=== YOUR GOAL ===
Whenever a line in the records below holds the string "bidimensional", copy it out.

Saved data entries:
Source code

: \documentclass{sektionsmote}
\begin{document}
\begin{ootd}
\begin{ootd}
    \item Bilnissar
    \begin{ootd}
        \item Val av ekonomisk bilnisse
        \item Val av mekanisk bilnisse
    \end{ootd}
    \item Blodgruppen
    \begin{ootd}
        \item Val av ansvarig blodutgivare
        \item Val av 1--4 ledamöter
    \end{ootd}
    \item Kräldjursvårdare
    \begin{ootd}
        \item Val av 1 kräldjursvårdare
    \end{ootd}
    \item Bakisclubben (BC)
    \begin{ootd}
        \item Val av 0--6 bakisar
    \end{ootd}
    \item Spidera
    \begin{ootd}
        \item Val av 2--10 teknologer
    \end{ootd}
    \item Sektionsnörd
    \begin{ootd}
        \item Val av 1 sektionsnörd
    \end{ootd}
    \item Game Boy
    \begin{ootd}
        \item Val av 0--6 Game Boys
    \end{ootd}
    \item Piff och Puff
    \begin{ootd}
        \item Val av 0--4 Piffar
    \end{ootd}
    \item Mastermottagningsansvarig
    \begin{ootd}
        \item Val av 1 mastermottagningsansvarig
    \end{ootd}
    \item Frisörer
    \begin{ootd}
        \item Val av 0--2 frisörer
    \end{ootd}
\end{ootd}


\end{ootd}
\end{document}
...
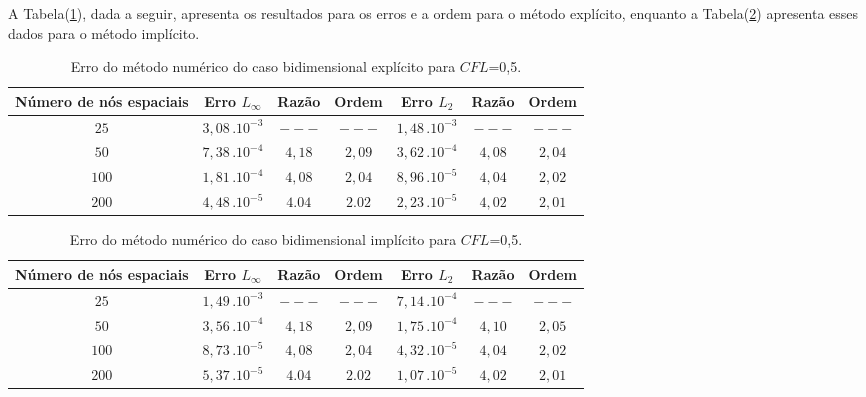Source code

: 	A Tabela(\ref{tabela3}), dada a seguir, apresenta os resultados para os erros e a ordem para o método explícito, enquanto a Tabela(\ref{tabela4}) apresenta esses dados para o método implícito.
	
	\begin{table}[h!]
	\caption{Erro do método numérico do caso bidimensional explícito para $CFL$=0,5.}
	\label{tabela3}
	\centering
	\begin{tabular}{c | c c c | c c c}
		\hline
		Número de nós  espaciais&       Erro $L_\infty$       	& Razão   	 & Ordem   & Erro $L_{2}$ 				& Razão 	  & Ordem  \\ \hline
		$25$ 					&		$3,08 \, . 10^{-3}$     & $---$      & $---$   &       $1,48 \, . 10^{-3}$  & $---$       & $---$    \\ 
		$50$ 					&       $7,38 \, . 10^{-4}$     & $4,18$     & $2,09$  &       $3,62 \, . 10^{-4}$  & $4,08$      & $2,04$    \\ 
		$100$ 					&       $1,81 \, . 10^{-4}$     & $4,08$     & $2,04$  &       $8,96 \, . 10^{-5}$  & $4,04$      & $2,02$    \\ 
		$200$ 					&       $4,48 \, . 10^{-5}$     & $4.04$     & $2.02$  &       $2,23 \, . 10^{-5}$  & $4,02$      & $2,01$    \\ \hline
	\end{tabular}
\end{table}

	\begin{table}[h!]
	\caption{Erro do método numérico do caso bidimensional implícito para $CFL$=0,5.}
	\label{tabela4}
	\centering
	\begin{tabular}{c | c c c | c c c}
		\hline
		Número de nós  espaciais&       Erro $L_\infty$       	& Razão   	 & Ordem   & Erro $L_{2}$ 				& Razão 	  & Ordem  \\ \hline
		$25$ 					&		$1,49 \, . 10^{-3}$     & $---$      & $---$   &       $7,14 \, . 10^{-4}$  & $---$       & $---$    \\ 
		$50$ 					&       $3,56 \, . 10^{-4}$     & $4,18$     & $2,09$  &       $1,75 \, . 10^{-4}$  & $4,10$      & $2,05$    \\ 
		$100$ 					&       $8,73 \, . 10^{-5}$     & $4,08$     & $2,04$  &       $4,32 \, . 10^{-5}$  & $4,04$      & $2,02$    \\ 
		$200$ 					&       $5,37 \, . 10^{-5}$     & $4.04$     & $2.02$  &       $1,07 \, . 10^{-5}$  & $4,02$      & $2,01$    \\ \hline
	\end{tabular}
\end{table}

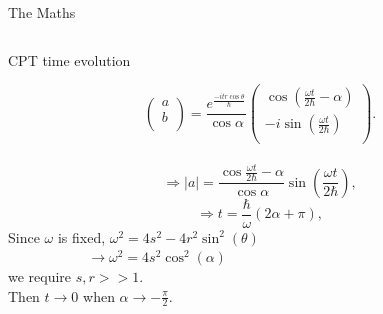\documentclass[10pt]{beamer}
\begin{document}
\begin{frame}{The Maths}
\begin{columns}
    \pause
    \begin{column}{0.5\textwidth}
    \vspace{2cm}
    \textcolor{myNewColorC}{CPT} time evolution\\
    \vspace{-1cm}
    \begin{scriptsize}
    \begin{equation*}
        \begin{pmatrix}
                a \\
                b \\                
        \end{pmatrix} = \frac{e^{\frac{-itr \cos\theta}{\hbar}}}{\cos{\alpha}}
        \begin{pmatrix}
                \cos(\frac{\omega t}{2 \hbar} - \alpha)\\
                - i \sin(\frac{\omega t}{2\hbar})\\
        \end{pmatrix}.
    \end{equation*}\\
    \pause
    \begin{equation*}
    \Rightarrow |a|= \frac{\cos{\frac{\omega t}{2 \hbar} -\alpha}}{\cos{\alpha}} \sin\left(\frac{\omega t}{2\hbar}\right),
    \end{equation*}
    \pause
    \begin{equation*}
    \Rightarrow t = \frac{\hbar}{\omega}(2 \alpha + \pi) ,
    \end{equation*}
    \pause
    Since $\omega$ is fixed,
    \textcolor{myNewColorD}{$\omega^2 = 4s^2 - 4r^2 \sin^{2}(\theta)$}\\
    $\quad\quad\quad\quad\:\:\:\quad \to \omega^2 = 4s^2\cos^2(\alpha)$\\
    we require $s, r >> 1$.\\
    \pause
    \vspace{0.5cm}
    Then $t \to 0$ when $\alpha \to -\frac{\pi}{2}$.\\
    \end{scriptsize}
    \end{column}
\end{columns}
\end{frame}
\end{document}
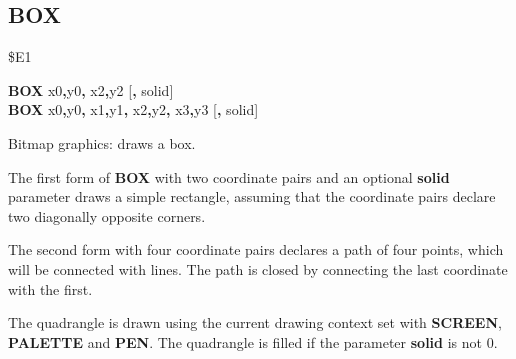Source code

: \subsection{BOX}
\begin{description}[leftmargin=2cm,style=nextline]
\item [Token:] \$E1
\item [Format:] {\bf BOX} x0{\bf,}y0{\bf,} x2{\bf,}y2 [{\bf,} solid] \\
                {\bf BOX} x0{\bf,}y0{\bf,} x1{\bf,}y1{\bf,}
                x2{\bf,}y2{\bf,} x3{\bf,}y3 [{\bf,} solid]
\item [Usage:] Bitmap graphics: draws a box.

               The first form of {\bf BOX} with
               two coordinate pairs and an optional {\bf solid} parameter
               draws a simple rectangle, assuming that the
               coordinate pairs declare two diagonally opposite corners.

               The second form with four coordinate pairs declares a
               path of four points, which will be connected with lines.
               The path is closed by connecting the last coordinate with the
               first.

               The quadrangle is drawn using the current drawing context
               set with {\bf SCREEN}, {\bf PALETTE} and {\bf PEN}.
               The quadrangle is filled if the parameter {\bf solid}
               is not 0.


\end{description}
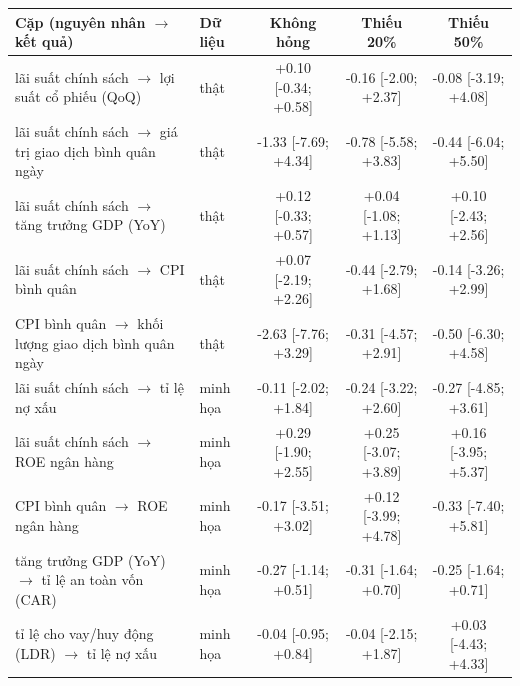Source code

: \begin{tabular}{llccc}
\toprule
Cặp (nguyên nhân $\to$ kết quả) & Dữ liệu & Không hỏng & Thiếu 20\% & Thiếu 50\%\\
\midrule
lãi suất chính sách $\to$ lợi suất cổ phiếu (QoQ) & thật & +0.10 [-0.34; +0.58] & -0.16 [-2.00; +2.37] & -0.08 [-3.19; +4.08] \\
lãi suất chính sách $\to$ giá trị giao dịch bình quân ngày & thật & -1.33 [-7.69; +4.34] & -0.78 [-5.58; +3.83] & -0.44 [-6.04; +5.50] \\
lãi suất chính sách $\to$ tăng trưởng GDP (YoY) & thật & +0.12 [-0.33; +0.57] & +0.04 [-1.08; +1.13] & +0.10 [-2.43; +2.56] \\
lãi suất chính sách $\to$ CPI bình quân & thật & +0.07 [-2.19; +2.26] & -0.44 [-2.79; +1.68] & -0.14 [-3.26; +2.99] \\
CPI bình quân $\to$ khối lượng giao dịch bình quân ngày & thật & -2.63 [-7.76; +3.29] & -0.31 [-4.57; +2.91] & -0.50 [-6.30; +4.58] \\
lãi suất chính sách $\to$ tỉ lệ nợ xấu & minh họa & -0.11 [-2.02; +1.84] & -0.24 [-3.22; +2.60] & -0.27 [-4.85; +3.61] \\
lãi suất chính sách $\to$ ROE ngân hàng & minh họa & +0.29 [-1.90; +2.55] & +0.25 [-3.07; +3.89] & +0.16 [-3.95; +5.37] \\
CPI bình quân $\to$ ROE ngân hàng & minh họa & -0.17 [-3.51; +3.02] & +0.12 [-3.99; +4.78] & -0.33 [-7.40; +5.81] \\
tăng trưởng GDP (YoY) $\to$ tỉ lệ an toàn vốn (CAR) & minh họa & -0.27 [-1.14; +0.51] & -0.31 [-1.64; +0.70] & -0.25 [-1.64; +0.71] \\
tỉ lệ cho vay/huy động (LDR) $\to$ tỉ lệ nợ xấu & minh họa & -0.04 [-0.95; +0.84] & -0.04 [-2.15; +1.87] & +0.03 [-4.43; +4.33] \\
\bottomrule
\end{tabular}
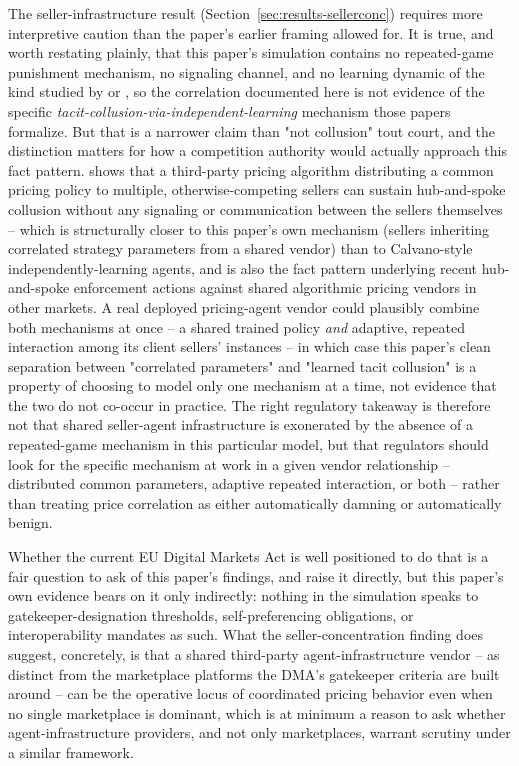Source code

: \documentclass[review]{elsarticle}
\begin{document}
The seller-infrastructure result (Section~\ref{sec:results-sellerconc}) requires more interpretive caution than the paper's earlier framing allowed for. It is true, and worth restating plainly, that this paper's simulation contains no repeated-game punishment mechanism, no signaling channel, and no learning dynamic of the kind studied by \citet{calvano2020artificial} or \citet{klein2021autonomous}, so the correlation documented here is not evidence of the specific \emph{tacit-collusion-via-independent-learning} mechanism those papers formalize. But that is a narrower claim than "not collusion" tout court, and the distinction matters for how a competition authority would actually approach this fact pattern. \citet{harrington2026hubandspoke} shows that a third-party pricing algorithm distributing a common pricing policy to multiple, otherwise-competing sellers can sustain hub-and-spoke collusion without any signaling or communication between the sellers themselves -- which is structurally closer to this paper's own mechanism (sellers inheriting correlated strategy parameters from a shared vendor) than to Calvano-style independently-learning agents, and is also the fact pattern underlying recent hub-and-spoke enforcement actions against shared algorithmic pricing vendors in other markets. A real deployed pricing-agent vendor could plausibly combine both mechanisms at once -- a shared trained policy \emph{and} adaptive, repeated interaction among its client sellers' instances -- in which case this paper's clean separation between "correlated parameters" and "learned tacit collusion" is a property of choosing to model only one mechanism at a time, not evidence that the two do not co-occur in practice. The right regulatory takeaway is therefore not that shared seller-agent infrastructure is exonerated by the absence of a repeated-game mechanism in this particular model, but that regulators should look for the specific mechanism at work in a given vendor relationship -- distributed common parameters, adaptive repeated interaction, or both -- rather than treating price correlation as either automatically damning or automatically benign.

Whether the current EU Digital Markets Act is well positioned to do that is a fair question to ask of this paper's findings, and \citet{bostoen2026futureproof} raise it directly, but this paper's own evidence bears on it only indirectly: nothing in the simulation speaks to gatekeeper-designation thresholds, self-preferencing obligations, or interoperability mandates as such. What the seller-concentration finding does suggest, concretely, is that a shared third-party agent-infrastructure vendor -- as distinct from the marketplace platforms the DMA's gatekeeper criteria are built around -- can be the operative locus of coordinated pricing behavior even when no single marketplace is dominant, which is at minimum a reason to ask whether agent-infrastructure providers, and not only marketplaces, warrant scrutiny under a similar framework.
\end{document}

=== TASK SOLUTION ===
	\caption{Erro do método numérico do caso bidimensional explícito para $CFL$=0,5.}
	\caption{Erro do método numérico do caso bidimensional implícito para $CFL$=0,5.}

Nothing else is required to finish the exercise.